On Tuesday, March 29, 2022, 12:22:59 AM EDT, Simon Dedman ***@***.***> wrote:  

mate please could you send me your run script and your data (or a representative chunk so it'll run)? Thanks.

— Reply to this email directly, view it on GitHub, or unsubscribe. You are receiving this because you authored the thread.Message ID: @.***>

nffarabaugh avatar Mar 29 '22 19:03 nffarabaugh

I just tried the first run with only tc 1, lr 0.01 and bf 0.5. Best combo was the unsimplified version, so even though Report.csv lists the simp predictors dropped and kept, if the best simp run doesn't lower the deviance, it won't outcompete the existing best unsimplified BRT run, so the relative influence values for the simp model aren't included because they're not relevant.
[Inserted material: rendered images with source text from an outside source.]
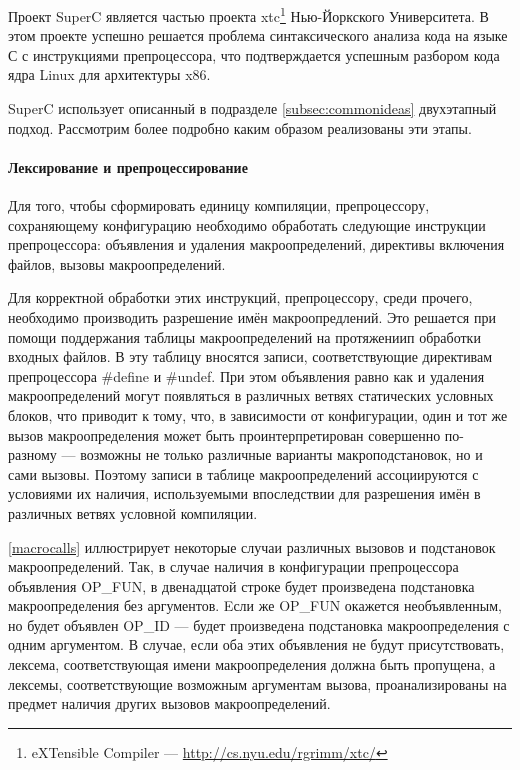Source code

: Проект SuperC является частью проекта xtc\footnote{eXTensible Compiler --- \url{http://cs.nyu.edu/rgrimm/xtc/}} Нью-Йоркского Университета. В этом проекте успешно решается проблема синтаксического анализа кода на языке С с инструкциями препроцессора, что подтверждается успешным разбором кода ядра Linux для архитектуры x86.

SuperC использует описанный в подразделе \ref{subsec:commonideas} двухэтапный подход. Рассмотрим более подробно каким образом реализованы эти этапы.

\paragraph{Лексирование и препроцессирование}
\label{lexingandpreprocessing}

Для того, чтобы сформировать единицу компиляции, препроцессору, сохраняющему конфигурацию необходимо обработать следующие инструкции препроцессора: объявления и удаления макроопределений, директивы включения файлов, вызовы макроопределений.

Для корректной обработки этих инструкций, препроцессору, среди прочего, необходимо производить разрешение имён макроопредлений. Это решается при помощи поддержания таблицы макроопределений на протяжениип обработки входных файлов. В эту таблицу вносятся записи, соответствующие директивам препроцессора \#define и \#undef. При этом объявления равно как и удаления макроопределений могут появляться в различных ветвях статических условных блоков, что приводит к тому, что, в зависимости от конфигурации, один и тот же вызов макроопределения может быть проинтерпретирован совершенно по-разному --- возможны не только различные варианты макроподстановок, но и сами вызовы. Поэтому записи в таблице макроопределений ассоциируются с условиями их наличия, используемыми впоследствии для разрешения имён в различных ветвях условной компиляции.

\autoref{macrocalls} иллюстрирует некоторые случаи различных вызовов и подстановок макроопределений. Так, в случае наличия в конфигурации препроцессора объявления OP\_FUN, в двенадцатой строке будет произведена подстановка макроопределения без аргументов. Eсли же OP\_FUN окажется необъявленным, но будет объявлен OP\_ID --- будет произведена подстановка макроопределения с одним аргументом. В случае, если оба этих объявления не будут присутствовать, лексема, соответствующая имени макроопределения должна быть пропущена, а лексемы, соответствующие возможным аргументам вызова, проанализированы на предмет наличия других вызовов макроопределений.

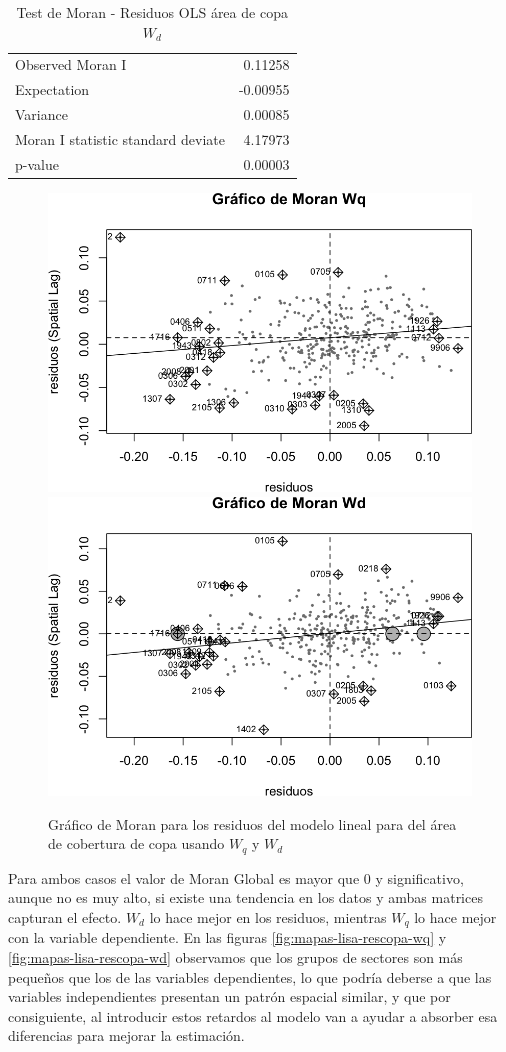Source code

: \documentclass[12pt,]{book}
\begin{document}
\begin{table}

\caption{\label{tab:moran-rescopa-wd}Test de Moran - Residuos OLS área de copa $W_d$}
\centering
\begin{tabular}[t]{lr}
\toprule
  &  \\
\midrule
Observed Moran I & 0.11258\\
Expectation & -0.00955\\
Variance & 0.00085\\
Moran I statistic standard deviate & 4.17973\\
p-value & 0.00003\\
\bottomrule
\end{tabular}
\end{table}

\begin{figure}
\includegraphics[width=0.49\linewidth]{tesis-unigis_files/figure-latex/moranplot-rescopa-w-1} \includegraphics[width=0.49\linewidth]{tesis-unigis_files/figure-latex/moranplot-rescopa-w-2} \caption{Gráfico de Moran para los residuos del modelo lineal para del área de cobertura de copa usando $W_{q}$ y $W_{d}$ }\label{fig:moranplot-rescopa-w}
\end{figure}

Para ambos casos el valor de Moran Global es mayor que 0 y
significativo, aunque no es muy alto, si existe una tendencia en los
datos y ambas matrices capturan el efecto. \(W_d\) lo hace mejor en los
residuos, mientras \(W_q\) lo hace mejor con la variable dependiente. En
las figuras \ref{fig:mapas-lisa-rescopa-wq} y
\ref{fig:mapas-lisa-rescopa-wd} observamos que los grupos de sectores
son más pequeños que los de las variables dependientes, lo que podría
deberse a que las variables independientes presentan un patrón espacial
similar, y que por consiguiente, al introducir estos retardos al modelo
van a ayudar a absorber esa diferencias para mejorar la estimación.
\end{document}
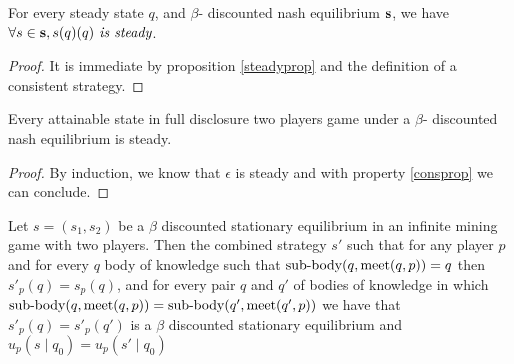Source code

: \begin{myprop}
	\label{consprop}
	For every steady state $q$, and $\beta$- discounted nash equilibrium $\mathbf{s}$, we have $\forall s \in \mathbf{s}, s(q)(q) \textit{ is steady}$.
\end{myprop}
\begin{proof}
	It is immediate by proposition \ref{steadyprop} and the definition of a consistent strategy.
\end{proof}

\begin{myprop}
	Every attainable state in full disclosure two players game under a $\beta$- discounted nash equilibrium is steady.
\end{myprop}
\begin{proof}
	By induction, we know that $\epsilon$ is steady and with property \ref{consprop} we can conclude. 
\end{proof}


\fi
\begin{mylem}
	Let $s = (s_1,s_2)$ be a $\beta$ discounted stationary equilibrium in an infinite mining game with two players. 
	Then the combined strategy $s'$ such that for any player $p$  and for every $q$ body of knowledge such that ${\text{\rm sub-body}}(q,\text{\rm meet}(q,p)) = q$ then $s'_p(q) = s_p(q)$,
	and for every pair $q$ and $q'$ of 
	bodies of knowledge in which ${\text{\rm sub-body}}(q,\text{\rm meet}(q,p)) = {\text{\rm sub-body}}(q',\text{\rm meet}(q',p))$ we have that 
	$s'_p(q) = s'_p(q')$ is a $\beta$ discounted stationary equilibrium and $u_p(s \mid q_0) = u_p(s' \mid q_0)$
\end{mylem}

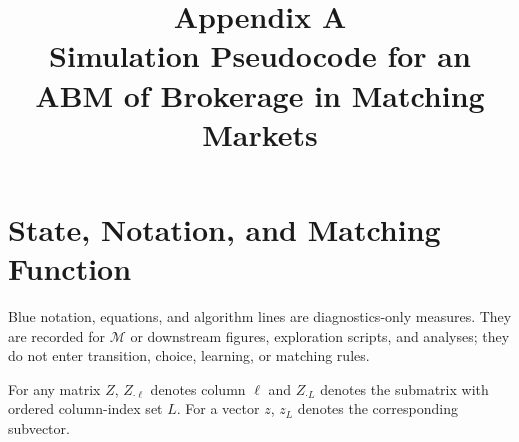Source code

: \documentclass[11pt]{article}
\title{Appendix A\\Simulation Pseudocode for an ABM of Brokerage in Matching Markets}
\author{}
\date{}
\newcommand{\diag}[1]{\textcolor{diagblue}{#1}}
\begin{document}
\maketitle

\section{State, Notation, and Matching Function}

\diag{Blue notation, equations, and algorithm lines are diagnostics-only measures. They are recorded for $\mathcal M$ or downstream figures, exploration scripts, and analyses; they do not enter transition, choice, learning, or matching rules.}

For any matrix $Z$, $Z_{\cdot\ell}$ denotes column $\ell$ and $Z_{\cdot L}$ denotes the submatrix with ordered column-index set $L$. For a vector $z$, $z_L$ denotes the corresponding subvector.
\end{document}
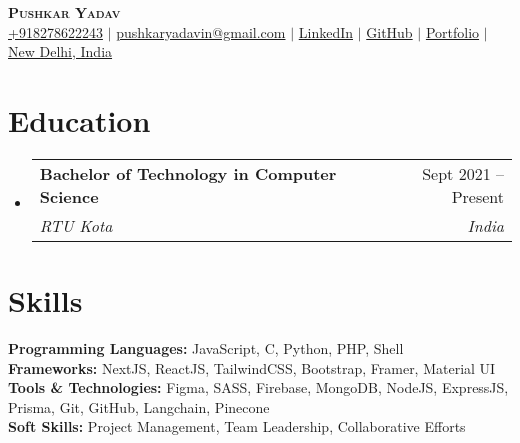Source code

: \documentclass[letterpaper,11pt]{article}
\makeatletter
\newcommand{\resumeEducationHeading}[4]{
  \vspace{-2pt}\item
    \begin{tabular*}{0.97\textwidth}[t]{l@{\extracolsep{\fill}}r}
      \textbf{#1} & #2 \\
      \textit{\small#3} & \textit{\small #4} \\
    \end{tabular*}\vspace{-5pt}
}
\newcommand{\resumeSubHeadingListStart}{\begin{itemize}[leftmargin=0.15in, label={}]}
\newcommand{\resumeSubHeadingListEnd}{\end{itemize}}
\makeatother
\begin{document}

\begin{center}
    \textbf{\Huge \scshape Pushkar Yadav} \\ \vspace{3pt}
    \small
    \faMobile \hspace{.5pt} \href{tel:918278622243}{+918278622243}
    $|$
    \faAt \hspace{.5pt} \href{mailto:pushkaryadavin@gmail.com}{pushkaryadavin@gmail.com}
    $|$
    \faLinkedinSquare \hspace{.5pt} \href{https://www.linkedin.com/in/pushkarydv/}{LinkedIn}
    $|$
    \faGithub \hspace{.5pt} \href{http://github.com/pushkarydv}{GitHub}
    $|$
    \faGlobe \hspace{.5pt} \href{https://pushkaryadav.in}{Portfolio}
    $|$
    \faMapMarker \hspace{.5pt} \href{https://www.google.com/maps/place/new+delhi+india/data=!4m2!3m1!1s0x390cfd5b347eb62d:0x52c2b7494e204dce?sa=X&ved=1t:155783&ictx=111}{New Delhi, India}
\end{center}


\section{Education}
  \vspace{2pt}
  \resumeSubHeadingListStart
    \resumeEducationHeading
      {Bachelor of Technology in Computer Science}{Sept 2021 -- Present}
      {RTU Kota}{India}
  \resumeSubHeadingListEnd


\section{Skills}
  \vspace{2pt}
  \resumeSubHeadingListStart
    \small{\item{
         \textbf{Programming Languages:}{ JavaScript, C, Python, PHP, Shell } \\ \vspace{3pt}
         \textbf{Frameworks:}{ NextJS, ReactJS, TailwindCSS, Bootstrap, Framer, Material UI} \\ \vspace{3pt}
         \textbf{Tools \& Technologies:}{ Figma, SASS, Firebase, MongoDB, NodeJS, ExpressJS, Prisma, Git, GitHub, Langchain, Pinecone} \\ \vspace{3pt}
         \textbf{Soft Skills:}{ Project Management, Team Leadership, Collaborative Efforts} \\ \vspace{3pt}
    }}
  \resumeSubHeadingListEnd
\end{document}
You can tell which model was chosen as best under "Best Gaussian BRT"; if this doesn't end in "_simp" then there's no issue. Please let me know tc lr bf combos for examples where this isn't the case, and the simp run wins but its best variables & their relative influence scores aren't produced correctly.

One confusing element is that the simp_dops_gaus.jpeg has a negative change in predictuve deviance for the removal of 1, 2, 6, 7, & 8 variables, with 8 being the greatest reduction. Intuitively this would mean the one with 8 dropped variables was better than the 'parent' combo with all variables retained, but actually simp is only selected if it's self.statistics$correlation score is better, aka training data correlation.

LMK how you get on, and please close this if this answers everything. Cheers!

SimonDedman avatar Mar 30 '22 00:03 SimonDedman

Thanks I think this was an error in my understanding. So far none of my models have simp as the "best" model. I was confused because of the negative change in the predictive deviance (simp_dops_gaus.jpeg). Thanks for the help!

nffarabaugh avatar Mar 30 '22 14:03 nffarabaugh

Hello, seems this is an issue even when the best model is a simplified model. I have attached a the generated report and code below. Report_carangidae.csv Self_CV_Statistics.csv gbm.auto( grids = NULL, samples = wide.df1 %>% filter(site != "Nuka Hiva"), expvar = c("temp", "ave_npp", "depth", "visibility", "topo", "pop.dens", "bait", "time.no.bait", "isl_grp", "Season", "lagoon.size"), # fix to final variables resvar = "carangidae_maxN_a", tc = c(5), # add combos you want to see for initial runs and it will try each. doens't run the whole gambit like the loops do lr = c(0.0005), bf = c(0.55), n.trees = 50, ZI = "CHECK", fam1 = c("bernoulli", "binomial", "poisson", "laplace", "gaussian"), fam2 = c("poisson"), # simp = TRUE, # Change to true gridslat = 2, gridslon = 1, multiplot = TRUE, cols = grey.colors(1, 1, 1), linesfiles = TRUE, # change to true for final run smooth = TRUE, savedir = "~/Documents/My Documents/FinPrint French Poly/Analysis/DataExploration_03_2022/Teleosts", savegbm = TRUE, # change to true for final runs loadgbm = NULL, varint = TRUE, map = TRUE, shape = NULL, RSB = TRUE, BnW = TRUE, alerts = TRUE, # this is the noise alerts pngtype = c("quartz"), # quartz for mac this one for windows : "cairo-png" gaus = TRUE, MLEvaluate = TRUE, brv = NULL, grv = NULL, Bin_Preds = NULL, Gaus_Preds = NULL)

nffarabaugh avatar Oct 11 '22 16:10 nffarabaugh

gaus: L1143 & 4:

Report[1:(length(Gaus_Bars[,1])),(reportcolno - 2)] <- as.character(Gaus_Bars$var)
Report[1:(length(Gaus_Bars[,2])),(reportcolno - 1)] <- as.character(round(Gaus_Bars$rel.inf), 2)

Bin is L1067:75

L887: if (gaus) {Gaus_Bars <- summary(get(Gaus_Best_Model), so bin/gaus_bars are already simp if simp was better... So why are they printing all of the rel.inf's if most of the vars got dropped?

Gaus_Bars <- summary(get(Gaus_Best_Model),
                                      cBars = length(get(Gaus_Best_Model)$var.names),
                                      n.trees = get(Gaus_Best_Model)$n.trees,
                                      plotit = FALSE, order = TRUE, normalize = TRUE, las = 1, main = NULL)
      write.csv(Gaus_Bars, file = paste0("./", names(samples[i]), "/Gaussian BRT Variable contributions.csv"), row.names = FALSE)

Output csv colnames: var, rel.inf. I.e. not cBars nor n.trees. Odd.

L668: simplification. L671: Gaus_Best_Simp assigned gbm object AFTER simplification, so should have extra variables dropped?

See notes from Bonnie having the same issue, L674:681 L680 & 645 replacements testing now.

SimonDedman avatar Oct 11 '22 17:10 SimonDedman

Pushed change, model re-run by Frances didn't need simplifying so change not tested, dangerzone.

SimonDedman avatar Oct 12 '22 15:10 SimonDedman

NFF any update on this, did the change solve the issue? If so please mark as closed. Cheers!

SimonDedman avatar Nov 21 '22 22:11 SimonDedman